Furthermore, the rotary atomizer 1 comprises a flushing connection 18 for flushing the hardener line 12. A flushing line 19 starts from the flushing connection 18 and opens into the hardener line 12, a flushing valve V/H1 being arranged in the flushing line 19.

Furthermore, the rotary atomizer 1 has short-flushing connections 20, 21 for short-flushing of the rotary atomizer 1, as is known per se from the prior art and therefore need not be described in detail. It is only to be mentioned that the rotary atomizer 1 contains short-flushing valves KSL, KS for short-flushing.

The rotary atomizer 1 is now characterized by a return connection 22, which enables recirculation of the multicomponent paint into a recirculation system not shown. For this purpose, a return line 23 branches off in the rotary atomizer 1 between the mixer 11 and the main needle valve HN1 and opens into the return connection 22. Two return valves RF4, RF41 are located one after the other in the return line 23, whereby the return valve RF4 located upstream is also shown in FIGS. 2A, 2B and will still be described separately.

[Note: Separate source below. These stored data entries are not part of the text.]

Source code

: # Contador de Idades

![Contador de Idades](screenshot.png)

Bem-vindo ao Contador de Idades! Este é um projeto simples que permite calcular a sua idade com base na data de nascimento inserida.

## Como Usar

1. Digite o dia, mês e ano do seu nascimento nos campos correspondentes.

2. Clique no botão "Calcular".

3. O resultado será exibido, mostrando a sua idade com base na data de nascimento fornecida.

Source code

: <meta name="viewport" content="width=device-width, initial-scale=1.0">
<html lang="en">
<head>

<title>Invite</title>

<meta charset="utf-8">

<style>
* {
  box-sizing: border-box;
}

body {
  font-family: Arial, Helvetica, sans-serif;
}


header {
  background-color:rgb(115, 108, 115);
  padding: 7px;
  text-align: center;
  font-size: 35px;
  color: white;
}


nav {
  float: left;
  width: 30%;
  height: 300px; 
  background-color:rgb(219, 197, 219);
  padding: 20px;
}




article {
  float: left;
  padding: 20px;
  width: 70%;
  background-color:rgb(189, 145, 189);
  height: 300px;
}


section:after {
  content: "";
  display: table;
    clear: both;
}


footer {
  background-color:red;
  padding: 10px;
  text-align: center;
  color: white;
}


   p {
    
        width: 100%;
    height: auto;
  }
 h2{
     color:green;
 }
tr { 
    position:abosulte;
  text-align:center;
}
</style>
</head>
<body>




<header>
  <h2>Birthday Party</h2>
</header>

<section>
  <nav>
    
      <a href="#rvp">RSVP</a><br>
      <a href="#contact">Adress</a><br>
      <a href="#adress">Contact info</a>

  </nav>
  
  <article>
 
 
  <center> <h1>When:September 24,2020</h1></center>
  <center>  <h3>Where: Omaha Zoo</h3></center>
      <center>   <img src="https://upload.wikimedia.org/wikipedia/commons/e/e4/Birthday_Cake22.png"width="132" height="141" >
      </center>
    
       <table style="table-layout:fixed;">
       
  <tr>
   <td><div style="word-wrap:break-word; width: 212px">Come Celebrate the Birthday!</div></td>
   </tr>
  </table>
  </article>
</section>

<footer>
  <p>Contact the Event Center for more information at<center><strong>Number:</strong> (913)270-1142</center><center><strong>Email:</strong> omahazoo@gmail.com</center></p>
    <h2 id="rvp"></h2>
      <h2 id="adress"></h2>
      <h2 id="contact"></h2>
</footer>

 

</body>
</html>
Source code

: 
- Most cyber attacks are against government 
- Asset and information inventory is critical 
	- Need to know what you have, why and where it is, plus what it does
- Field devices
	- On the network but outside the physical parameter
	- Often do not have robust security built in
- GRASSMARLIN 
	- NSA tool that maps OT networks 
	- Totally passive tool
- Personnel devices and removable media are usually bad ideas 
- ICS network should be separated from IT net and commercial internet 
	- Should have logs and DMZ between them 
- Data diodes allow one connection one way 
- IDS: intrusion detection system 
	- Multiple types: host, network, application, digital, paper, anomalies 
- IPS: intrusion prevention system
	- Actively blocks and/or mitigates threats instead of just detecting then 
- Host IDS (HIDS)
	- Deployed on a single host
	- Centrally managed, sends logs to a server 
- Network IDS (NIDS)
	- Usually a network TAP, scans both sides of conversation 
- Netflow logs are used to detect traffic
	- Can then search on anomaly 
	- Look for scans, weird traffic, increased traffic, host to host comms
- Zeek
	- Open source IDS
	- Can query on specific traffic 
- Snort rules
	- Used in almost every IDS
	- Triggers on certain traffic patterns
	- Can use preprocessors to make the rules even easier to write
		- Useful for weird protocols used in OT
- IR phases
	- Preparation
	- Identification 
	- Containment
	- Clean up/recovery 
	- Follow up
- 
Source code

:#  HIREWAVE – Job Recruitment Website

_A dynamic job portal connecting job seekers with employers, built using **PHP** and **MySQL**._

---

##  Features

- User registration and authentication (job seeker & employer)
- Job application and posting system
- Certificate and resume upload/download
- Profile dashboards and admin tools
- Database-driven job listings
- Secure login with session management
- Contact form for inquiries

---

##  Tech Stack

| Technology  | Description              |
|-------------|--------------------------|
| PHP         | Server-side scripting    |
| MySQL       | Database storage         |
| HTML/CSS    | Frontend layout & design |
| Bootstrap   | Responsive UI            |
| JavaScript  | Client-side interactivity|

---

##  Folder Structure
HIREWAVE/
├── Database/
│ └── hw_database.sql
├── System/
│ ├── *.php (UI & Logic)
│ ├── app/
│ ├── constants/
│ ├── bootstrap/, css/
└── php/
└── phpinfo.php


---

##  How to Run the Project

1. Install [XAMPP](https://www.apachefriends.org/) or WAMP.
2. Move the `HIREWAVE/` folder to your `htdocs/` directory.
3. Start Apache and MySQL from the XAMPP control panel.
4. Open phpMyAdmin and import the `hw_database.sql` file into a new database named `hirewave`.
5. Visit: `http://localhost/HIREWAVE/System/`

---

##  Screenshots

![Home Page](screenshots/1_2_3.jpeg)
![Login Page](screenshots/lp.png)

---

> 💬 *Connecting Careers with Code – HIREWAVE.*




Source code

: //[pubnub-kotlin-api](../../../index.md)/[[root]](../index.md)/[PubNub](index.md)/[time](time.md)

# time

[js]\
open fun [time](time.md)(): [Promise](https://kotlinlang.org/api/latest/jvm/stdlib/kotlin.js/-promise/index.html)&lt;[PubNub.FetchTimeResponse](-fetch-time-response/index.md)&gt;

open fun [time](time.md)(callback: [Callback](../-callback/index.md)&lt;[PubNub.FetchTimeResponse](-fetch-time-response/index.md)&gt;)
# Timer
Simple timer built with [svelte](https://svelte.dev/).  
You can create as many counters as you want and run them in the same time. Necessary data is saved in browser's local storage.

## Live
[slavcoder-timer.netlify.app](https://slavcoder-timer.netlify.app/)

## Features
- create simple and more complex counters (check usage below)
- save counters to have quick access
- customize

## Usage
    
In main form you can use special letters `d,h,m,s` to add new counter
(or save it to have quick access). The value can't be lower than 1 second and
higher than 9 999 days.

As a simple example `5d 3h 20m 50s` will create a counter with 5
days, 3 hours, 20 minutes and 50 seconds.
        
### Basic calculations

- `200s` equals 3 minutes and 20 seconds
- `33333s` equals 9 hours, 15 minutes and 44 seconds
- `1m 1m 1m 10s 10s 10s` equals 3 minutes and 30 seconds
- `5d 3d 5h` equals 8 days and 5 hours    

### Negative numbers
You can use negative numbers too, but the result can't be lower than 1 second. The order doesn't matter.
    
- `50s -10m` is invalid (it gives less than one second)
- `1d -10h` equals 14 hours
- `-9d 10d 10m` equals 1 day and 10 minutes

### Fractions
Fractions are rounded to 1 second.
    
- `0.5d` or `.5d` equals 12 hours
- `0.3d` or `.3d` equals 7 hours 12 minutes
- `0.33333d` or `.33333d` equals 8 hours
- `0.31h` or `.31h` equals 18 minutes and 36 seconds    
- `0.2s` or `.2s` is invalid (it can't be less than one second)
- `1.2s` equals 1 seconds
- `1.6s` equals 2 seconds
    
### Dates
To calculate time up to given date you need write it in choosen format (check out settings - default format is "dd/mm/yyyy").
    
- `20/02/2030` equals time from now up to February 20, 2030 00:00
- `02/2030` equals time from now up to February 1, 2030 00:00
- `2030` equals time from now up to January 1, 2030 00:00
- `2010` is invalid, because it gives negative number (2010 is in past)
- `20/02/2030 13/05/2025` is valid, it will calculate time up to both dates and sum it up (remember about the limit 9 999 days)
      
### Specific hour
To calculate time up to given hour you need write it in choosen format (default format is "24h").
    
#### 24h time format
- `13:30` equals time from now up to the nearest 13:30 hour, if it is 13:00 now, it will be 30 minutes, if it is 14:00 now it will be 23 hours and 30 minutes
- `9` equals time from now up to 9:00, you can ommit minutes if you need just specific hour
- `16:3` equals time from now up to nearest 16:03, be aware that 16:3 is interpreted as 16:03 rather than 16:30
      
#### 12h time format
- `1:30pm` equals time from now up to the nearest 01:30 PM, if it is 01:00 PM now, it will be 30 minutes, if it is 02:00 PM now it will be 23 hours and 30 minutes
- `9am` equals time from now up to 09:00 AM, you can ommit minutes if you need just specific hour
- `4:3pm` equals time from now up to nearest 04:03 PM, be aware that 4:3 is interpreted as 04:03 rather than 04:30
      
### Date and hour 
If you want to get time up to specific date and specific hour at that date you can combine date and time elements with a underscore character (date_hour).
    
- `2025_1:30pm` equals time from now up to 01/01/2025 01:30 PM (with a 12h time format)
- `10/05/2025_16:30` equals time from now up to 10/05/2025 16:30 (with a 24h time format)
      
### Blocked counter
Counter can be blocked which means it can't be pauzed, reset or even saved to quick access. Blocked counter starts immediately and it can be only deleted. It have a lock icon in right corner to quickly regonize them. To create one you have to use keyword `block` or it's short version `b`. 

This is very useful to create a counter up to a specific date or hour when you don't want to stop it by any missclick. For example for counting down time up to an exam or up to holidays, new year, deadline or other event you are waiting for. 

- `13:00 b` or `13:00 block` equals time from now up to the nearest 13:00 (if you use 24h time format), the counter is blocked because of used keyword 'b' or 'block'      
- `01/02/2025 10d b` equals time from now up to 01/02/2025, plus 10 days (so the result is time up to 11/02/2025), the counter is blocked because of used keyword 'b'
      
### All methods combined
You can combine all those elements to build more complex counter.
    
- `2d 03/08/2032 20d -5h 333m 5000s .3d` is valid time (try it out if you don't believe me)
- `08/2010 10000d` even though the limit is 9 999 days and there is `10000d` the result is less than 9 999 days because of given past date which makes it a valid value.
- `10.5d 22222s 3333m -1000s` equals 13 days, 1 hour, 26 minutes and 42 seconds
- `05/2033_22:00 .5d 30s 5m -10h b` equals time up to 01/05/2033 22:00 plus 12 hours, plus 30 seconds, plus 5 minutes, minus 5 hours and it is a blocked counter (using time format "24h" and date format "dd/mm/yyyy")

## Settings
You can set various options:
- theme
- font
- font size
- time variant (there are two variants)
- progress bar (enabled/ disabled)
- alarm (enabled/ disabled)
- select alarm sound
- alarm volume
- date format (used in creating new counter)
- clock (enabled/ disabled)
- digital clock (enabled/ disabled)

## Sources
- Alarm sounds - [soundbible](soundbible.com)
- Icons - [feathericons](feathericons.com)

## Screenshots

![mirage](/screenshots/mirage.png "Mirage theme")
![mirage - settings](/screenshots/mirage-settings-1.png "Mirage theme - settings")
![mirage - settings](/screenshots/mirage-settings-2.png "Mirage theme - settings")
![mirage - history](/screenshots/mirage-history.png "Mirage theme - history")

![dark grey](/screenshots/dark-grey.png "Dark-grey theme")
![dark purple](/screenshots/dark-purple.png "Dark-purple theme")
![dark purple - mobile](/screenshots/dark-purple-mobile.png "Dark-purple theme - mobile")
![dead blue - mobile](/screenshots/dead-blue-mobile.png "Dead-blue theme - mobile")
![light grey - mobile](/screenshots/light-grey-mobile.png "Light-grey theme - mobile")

For flushing the return line 23, the rotary atomizer 1 has a further flushing connection 24, which can be supplied with thinner or pulse air by the valve unit 17. In the rotary atomizer 1, a flushing line 25 starts from the flushing connection 24, which opens into the return line 23 via a flushing valve V2/PL2 and enables flushing of the return line.

The valves in the robot arm 2 and in the rotary atomizer 1 are partly designed as conventional needle valves without a separating diaphragm, which can be recognized by the corresponding hatching, as indicated in the drawing legend. In part, however, the valves are designed as needle valves with a separating diaphragm, as known per se from WO 2009/019036 A1 GINA—see if there is a U.S. equivalent and if so add the words “which is incorporated herein by reference.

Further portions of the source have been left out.